Magnet schedules are handed out either on Opening Day or one of the games of the first series of the season. I currently have 13 (possibly a few missing), dating back to 2003. Given the significance of the 2005 season, that magnet has graced two refrigerators since then. Each previous season’s magnet is replaced by the new season’s edition.
Through luck and foresight, I attended 24 Sox games in 2005, including both Division Championship Series wins, a loss in the League Championship Series and the win in Game 1 of the World Series. I also saw the Game 1 win in the 1959 World Series.
On the other hand, this past season was trying, to say the least.
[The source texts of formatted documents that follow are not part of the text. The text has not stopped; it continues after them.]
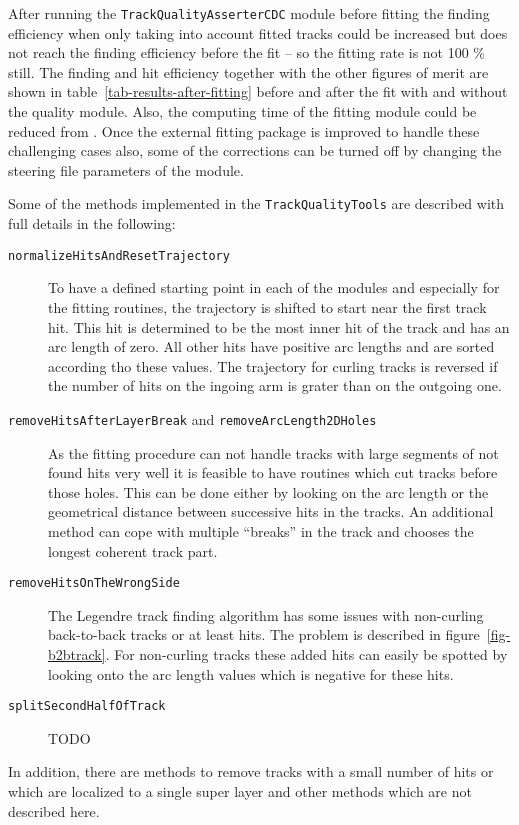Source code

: After running the \texttt{Track\-Quality\-Asserter\-CDC} module before fitting the finding efficiency when only taking into account fitted tracks could be increased but does not reach the finding efficiency before the fit -- so the fitting rate is not 100 \% still. The finding and hit efficiency together with the other figures of merit are shown in table~\ref{tab-results-after-fitting} before and after the fit with and without the quality module. Also, the computing time of the fitting module could be reduced from . Once the external fitting package is improved to handle these challenging cases also, some of the corrections can be turned off by changing the steering file parameters of the module.

\begin{table}
  \caption{}
  \label{tab-results-after-fitting}
\end{table}

Some of the methods implemented in the \texttt{TrackQualityTools} are described with full details in the following:
\begin{description}
 \item[\texttt{normalizeHitsAndResetTrajectory}] To have a defined starting point in each of the modules and especially for the fitting routines, the trajectory is shifted to start near the first track hit. This hit is determined to be the most inner hit of the track and has an arc length of zero. All other hits have positive arc lengths and are sorted according tho these values. The trajectory for curling tracks is reversed if the number of hits on the ingoing arm is grater than on the outgoing one.
 \item[\texttt{removeHitsAfterLayerBreak} and \texttt{removeArcLength2DHoles}]  As the fitting procedure can not handle tracks with large segments of not found hits very well it is feasible to have routines which cut tracks before those holes. This can be done either by looking on the arc length or the geometrical distance between successive hits in the tracks. An additional method can cope with multiple ``breaks'' in the track and chooses the longest coherent track part.
 \item[\texttt{removeHitsOnTheWrongSide}] The Legendre track finding algorithm has some issues with non-curling back-to-back tracks or at least hits. The problem is described in figure~\ref{fig-b2btrack}. For non-curling tracks these added hits can easily be spotted by looking onto the arc length values which is negative for these hits.
 \item[\texttt{splitSecondHalfOfTrack}] TODO
\end{description}
In addition, there are methods to remove tracks with a small number of hits or which are localized to a single super layer and other methods which are not described here.

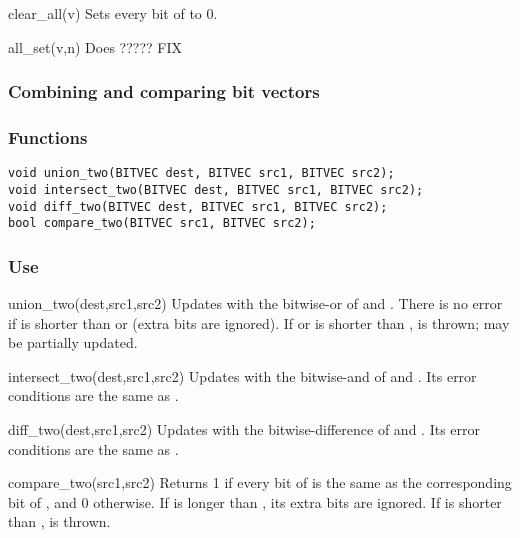 \begin{defun}{clear_all}{(v)}
Sets every bit of  to 0.
\end{defun}

\begin{defun}{all_set}{(v,n)}
Does ?????  FIX
\end{defun}

\subsubsection*{Combining and comparing bit vectors}

\subsubsection*{Functions}
\begin{verbatim}
void union_two(BITVEC dest, BITVEC src1, BITVEC src2);
void intersect_two(BITVEC dest, BITVEC src1, BITVEC src2);
void diff_two(BITVEC dest, BITVEC src1, BITVEC src2);
bool compare_two(BITVEC src1, BITVEC src2);
\end{verbatim}

\subsubsection*{Use}

\begin{defun}{union_two}{(dest,src1,src2)}
Updates  with the bitwise-or of  and .
There is no error if  is shorter than  or
 (extra bits are ignored).  If  or 
is shorter than ,  is thrown;
 may be partially updated.
\end{defun}

\begin{defun}{intersect_two}{(dest,src1,src2)}
Updates  with the bitwise-and of  and .
Its error conditions are the same as .
\end{defun}

\begin{defun}{diff_two}{(dest,src1,src2)}
Updates  with the bitwise-difference of  and
.  Its error conditions are the same as .
\end{defun}

\begin{defun}{compare_two}{(src1,src2)}
Returns 1 if every bit of
 is the same as the corresponding bit of , and 0
otherwise.  If  is longer than , its extra bits are
ignored.  If  is shorter than ,
 is thrown.
\end{defun}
It started on Opening Day, even before entering the ballpark, when a security guard hassled me about taking in my small mirrorless camera, citing a rule that didn’t exist. Although the pitching was excellent in the 1-0 loss to the Detroit Tigers, an ominous portent surfaced: the Sox scratched out only 3 hits and didn’t advance a runner to 2nd base. It was all downhill from there, as I was winless in the next 7 games, including a 6-1 loss to the New York Yankees in Yankee Stadium, going into the last month of the season.
For the final 3-game home series vs. the Los Angeles Angels, the Sox needed only one more loss to set the MLB record. This time I took my trusty professional DSLR to the first game. No hassles that night; the Sox won after a lengthy rain delay. I took a chance and skipped the next night – another Sox victory – and figured to photograph history on a beautiful Thursday afternoon. It was not to be; the Sox waited until that last home game to score 7 runs in the 5th inning (the most all season) to win 7-0. They set the record the next night in Detroit.
The 2024 edition is going to stay up; I haven’t decided – if I can even get one given uncertainty about ticket sources – whether I will put up the 2025 magnet. Who knows; they could lose 122 in 2025.